Pro-Palestinian accounts get suspended on social media platforms all the time. It shouldn't happen, but it does. We sometimes object, sometimes win, often lose, sometimes the suspensions and deletions are barely noticeable, and in other cases, such as this one, a pattern emerges that muddies the ground and makes it sink-able for everyone.
Palestinian Voices is an upcoming news outlet run by young people, that gives children and other youngsters a free platform to publish their stories — factual, fictional or otherwise. It's a new venture with a thousand learning curves yet to be swerved and dunams of space to hone unchartered skills in the search for professionalism and leadership. It's exciting to see it unfold.
Recently, not one, not two, but three members of the team have had their accounts destroyed. Twitter's waste disposal unit has been busy recently. One by one, these young, ambitious journalists and reporters working to bring us the news from Palestine are being forcibly taken from us; metaphorically — erased in the night.
And the outcry — is there one?
The act of silencing signifies terror: a fear of words, a fear of third person experience, a fear of the message and of its meaning. Dangerously, it undermines the fundamental vision that free speech, discussion and debate are tools to education and empowerment. Censorship undermines democracy.
Censorship is sinister
Punishing students for their speech robs our public debate of needed voices, says Sonja West — professor in First Amendment Law at the University of Georgia; it teaches children that censorship is acceptable. It isn't.
Ironically, in the beginning, sites such as Twitter and Facebook were built to give everyone a fair crack and importantly, an equal voice. Their collusion with the Israeli government has led them into a dark alley, trying to extinguish young people's words, seize their opinions, and gag their reports — the freely written, freely read and freely shared is no longer free, unless of course, it sings for Israel.

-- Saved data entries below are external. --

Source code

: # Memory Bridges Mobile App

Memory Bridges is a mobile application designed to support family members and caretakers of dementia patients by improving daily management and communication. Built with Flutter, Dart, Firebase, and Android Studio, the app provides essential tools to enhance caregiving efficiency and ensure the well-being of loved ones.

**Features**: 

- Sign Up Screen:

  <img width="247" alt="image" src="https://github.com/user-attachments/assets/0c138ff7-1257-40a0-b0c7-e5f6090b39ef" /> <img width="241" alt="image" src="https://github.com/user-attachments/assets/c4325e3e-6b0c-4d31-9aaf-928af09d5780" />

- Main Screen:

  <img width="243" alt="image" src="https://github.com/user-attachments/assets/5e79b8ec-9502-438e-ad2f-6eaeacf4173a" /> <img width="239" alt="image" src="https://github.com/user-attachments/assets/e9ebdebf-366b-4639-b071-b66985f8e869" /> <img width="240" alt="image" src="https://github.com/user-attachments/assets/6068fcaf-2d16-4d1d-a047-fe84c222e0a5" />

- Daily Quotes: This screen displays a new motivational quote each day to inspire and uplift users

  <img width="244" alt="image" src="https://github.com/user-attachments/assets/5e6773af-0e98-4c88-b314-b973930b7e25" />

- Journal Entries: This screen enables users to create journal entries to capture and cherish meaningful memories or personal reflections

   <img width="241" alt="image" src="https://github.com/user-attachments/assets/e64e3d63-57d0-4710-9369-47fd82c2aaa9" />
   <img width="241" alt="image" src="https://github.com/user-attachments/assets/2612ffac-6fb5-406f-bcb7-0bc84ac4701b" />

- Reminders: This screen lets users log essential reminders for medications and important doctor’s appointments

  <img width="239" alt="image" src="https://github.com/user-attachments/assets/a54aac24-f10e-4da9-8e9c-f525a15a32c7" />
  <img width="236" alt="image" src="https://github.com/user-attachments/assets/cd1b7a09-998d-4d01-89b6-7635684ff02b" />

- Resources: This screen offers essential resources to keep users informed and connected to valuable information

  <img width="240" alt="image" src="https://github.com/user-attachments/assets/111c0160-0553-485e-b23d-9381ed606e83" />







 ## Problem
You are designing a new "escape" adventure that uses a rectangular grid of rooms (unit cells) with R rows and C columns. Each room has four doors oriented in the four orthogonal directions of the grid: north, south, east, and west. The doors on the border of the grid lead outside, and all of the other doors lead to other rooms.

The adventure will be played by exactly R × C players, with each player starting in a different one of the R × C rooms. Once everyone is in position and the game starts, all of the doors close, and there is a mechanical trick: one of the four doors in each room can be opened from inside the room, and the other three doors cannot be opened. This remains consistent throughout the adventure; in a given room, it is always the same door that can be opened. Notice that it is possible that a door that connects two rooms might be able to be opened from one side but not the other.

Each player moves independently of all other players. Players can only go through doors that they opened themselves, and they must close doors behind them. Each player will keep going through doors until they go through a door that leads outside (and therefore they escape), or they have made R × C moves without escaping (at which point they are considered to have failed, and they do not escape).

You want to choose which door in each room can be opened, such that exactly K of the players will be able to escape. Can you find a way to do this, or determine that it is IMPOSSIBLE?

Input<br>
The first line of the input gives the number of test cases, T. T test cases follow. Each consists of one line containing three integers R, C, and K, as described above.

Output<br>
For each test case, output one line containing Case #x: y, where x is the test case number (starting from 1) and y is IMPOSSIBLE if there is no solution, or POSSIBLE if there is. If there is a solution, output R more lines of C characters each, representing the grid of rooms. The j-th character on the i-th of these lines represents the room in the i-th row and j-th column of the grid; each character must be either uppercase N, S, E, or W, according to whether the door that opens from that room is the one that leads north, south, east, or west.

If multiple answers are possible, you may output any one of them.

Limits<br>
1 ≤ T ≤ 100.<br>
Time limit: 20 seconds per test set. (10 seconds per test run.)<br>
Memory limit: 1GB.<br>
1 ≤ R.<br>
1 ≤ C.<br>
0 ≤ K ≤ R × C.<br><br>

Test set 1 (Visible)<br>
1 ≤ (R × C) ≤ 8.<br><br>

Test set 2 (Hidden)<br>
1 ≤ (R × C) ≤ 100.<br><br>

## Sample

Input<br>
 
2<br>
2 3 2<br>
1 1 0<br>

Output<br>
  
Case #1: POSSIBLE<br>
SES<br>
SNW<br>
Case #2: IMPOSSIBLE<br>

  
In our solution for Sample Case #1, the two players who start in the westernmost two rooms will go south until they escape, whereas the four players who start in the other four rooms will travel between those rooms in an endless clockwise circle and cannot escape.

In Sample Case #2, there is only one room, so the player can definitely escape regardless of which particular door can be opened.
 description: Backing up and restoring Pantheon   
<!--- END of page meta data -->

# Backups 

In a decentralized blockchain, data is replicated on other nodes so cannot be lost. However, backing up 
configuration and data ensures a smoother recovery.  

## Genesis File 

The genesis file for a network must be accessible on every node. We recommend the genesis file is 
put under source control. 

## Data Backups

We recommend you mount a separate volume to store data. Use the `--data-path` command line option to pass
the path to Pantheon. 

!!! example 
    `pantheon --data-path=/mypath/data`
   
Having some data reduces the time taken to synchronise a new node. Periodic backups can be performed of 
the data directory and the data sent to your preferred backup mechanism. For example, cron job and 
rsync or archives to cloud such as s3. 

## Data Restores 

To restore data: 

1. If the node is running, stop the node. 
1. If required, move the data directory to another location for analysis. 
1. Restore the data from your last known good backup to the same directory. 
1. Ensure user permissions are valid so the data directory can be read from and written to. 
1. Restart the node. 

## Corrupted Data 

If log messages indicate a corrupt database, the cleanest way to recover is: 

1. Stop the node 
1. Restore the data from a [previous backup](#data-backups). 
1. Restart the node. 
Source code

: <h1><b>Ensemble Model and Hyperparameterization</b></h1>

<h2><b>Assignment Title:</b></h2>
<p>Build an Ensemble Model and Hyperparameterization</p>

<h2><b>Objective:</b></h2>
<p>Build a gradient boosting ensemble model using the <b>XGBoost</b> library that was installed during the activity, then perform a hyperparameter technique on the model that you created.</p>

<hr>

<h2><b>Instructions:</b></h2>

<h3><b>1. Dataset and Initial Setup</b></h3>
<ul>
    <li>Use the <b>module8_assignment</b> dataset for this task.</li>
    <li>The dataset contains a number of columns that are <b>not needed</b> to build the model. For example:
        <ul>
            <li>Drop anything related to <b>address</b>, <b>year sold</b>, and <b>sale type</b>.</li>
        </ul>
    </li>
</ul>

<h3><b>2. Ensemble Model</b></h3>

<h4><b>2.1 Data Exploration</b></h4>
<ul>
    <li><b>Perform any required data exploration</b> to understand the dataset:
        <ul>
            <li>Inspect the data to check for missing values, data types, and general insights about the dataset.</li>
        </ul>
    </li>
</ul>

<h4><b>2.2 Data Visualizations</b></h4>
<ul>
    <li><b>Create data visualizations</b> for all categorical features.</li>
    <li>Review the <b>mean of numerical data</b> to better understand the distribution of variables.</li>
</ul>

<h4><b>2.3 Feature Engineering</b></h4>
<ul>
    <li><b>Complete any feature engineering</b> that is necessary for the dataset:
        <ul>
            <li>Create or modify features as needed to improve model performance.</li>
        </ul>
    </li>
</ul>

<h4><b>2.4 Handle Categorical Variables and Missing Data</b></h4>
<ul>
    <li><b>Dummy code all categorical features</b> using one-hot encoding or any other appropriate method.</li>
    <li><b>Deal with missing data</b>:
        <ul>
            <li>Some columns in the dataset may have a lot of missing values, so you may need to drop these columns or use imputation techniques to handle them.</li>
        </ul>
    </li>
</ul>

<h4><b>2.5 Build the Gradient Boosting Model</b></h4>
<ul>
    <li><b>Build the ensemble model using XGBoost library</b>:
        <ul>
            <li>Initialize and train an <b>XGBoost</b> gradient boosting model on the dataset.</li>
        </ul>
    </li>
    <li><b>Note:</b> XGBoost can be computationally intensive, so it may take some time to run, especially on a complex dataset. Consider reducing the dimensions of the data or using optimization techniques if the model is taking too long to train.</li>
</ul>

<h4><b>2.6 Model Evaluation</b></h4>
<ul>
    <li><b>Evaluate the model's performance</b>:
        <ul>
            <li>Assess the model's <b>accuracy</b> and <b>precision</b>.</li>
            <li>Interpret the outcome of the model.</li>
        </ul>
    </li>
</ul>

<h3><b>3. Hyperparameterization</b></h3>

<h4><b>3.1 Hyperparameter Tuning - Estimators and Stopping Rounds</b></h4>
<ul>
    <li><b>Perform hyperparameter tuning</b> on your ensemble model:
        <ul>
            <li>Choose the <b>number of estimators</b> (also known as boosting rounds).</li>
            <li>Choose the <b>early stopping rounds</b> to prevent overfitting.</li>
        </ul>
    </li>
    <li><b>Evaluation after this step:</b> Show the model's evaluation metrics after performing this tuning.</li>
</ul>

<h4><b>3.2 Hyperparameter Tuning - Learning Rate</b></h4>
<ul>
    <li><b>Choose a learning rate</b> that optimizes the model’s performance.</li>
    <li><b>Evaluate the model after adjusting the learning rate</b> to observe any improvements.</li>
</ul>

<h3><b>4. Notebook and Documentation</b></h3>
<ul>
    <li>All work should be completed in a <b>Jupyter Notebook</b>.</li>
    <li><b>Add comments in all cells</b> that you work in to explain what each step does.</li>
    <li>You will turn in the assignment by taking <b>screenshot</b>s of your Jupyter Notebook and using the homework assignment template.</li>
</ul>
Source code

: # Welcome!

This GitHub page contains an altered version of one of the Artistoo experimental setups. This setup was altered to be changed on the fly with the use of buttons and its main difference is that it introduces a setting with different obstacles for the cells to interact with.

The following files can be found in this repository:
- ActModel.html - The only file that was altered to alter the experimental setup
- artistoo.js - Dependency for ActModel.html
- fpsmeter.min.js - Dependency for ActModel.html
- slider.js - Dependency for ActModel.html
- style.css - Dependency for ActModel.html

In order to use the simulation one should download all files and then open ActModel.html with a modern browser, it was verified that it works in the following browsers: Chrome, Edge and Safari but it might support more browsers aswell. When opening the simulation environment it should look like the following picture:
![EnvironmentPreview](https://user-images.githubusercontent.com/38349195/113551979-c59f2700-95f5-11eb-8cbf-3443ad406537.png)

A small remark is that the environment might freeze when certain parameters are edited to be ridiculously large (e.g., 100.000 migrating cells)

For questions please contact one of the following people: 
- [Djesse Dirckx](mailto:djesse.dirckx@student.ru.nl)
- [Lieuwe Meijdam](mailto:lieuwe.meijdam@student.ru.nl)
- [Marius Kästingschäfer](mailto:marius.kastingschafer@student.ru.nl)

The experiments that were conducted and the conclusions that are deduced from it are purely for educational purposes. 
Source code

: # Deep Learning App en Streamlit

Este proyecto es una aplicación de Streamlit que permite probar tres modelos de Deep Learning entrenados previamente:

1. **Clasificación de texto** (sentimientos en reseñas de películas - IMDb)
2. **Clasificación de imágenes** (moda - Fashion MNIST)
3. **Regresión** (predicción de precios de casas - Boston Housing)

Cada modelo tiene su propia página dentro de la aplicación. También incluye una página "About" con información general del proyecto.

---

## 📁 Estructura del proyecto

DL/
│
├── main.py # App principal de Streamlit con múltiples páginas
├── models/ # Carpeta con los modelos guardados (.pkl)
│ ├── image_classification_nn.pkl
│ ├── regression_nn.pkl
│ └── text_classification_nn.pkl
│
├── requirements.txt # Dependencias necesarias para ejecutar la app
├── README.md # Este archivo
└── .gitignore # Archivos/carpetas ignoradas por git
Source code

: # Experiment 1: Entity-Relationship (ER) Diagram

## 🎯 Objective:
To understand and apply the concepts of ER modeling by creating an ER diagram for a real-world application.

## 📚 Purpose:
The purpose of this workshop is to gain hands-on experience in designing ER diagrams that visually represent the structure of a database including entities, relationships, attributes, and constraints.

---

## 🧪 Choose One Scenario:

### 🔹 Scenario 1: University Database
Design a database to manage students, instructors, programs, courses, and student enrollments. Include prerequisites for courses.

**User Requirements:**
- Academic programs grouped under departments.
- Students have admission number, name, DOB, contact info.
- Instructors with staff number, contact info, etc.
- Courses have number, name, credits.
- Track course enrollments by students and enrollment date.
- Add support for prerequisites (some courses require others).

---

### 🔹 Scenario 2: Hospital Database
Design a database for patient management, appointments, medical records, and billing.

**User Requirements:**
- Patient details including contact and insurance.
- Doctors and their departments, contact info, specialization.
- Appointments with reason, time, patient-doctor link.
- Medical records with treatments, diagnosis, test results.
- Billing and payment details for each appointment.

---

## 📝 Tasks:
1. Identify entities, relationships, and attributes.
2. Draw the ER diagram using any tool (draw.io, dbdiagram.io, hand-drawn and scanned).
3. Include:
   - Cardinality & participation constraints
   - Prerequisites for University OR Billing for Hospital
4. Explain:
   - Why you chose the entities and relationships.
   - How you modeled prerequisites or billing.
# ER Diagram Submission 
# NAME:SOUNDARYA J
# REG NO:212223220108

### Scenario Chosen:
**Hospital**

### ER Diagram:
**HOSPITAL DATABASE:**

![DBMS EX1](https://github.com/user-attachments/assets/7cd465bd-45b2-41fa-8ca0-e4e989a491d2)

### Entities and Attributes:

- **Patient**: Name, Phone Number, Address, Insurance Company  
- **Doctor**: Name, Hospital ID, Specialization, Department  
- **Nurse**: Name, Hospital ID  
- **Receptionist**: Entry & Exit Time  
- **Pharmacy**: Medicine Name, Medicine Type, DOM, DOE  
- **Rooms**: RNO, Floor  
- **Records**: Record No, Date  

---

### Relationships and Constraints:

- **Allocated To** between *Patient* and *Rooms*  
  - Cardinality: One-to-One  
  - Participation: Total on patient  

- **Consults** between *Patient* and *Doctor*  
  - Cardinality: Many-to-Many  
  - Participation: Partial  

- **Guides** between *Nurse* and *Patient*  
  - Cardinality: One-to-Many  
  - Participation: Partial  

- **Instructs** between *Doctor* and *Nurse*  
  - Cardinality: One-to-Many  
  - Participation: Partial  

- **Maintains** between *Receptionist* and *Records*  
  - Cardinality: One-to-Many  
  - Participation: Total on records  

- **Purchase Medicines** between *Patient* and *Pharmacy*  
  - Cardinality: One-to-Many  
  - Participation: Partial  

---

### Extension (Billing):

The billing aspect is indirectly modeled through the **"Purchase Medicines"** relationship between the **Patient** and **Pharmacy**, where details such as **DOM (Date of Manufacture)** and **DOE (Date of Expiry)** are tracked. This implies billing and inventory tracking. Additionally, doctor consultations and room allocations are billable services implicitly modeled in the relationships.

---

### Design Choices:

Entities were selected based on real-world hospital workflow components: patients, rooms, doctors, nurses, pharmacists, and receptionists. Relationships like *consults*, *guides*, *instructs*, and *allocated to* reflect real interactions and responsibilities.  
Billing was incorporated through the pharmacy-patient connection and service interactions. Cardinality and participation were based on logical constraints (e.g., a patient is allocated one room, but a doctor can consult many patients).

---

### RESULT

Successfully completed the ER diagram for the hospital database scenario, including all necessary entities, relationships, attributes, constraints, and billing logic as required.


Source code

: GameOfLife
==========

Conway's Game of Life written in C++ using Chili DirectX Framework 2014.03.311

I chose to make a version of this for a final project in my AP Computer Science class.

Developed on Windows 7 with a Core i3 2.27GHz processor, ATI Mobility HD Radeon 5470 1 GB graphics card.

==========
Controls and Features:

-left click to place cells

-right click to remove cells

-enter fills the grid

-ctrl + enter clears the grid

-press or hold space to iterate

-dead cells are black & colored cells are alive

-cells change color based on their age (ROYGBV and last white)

But where does the silencing come from? Who would agreeably work at the behest of Israel to decide who can and who can't write. Other young people? Middle-aged lobbyists sitting round a glass table scratching out the tongues of their teenage enemies? Censorship is indeed sinister.
For now, these accounts are gone. But they return — of course they do. In the face of adversity, Palestine and everything Palestinian, always returns.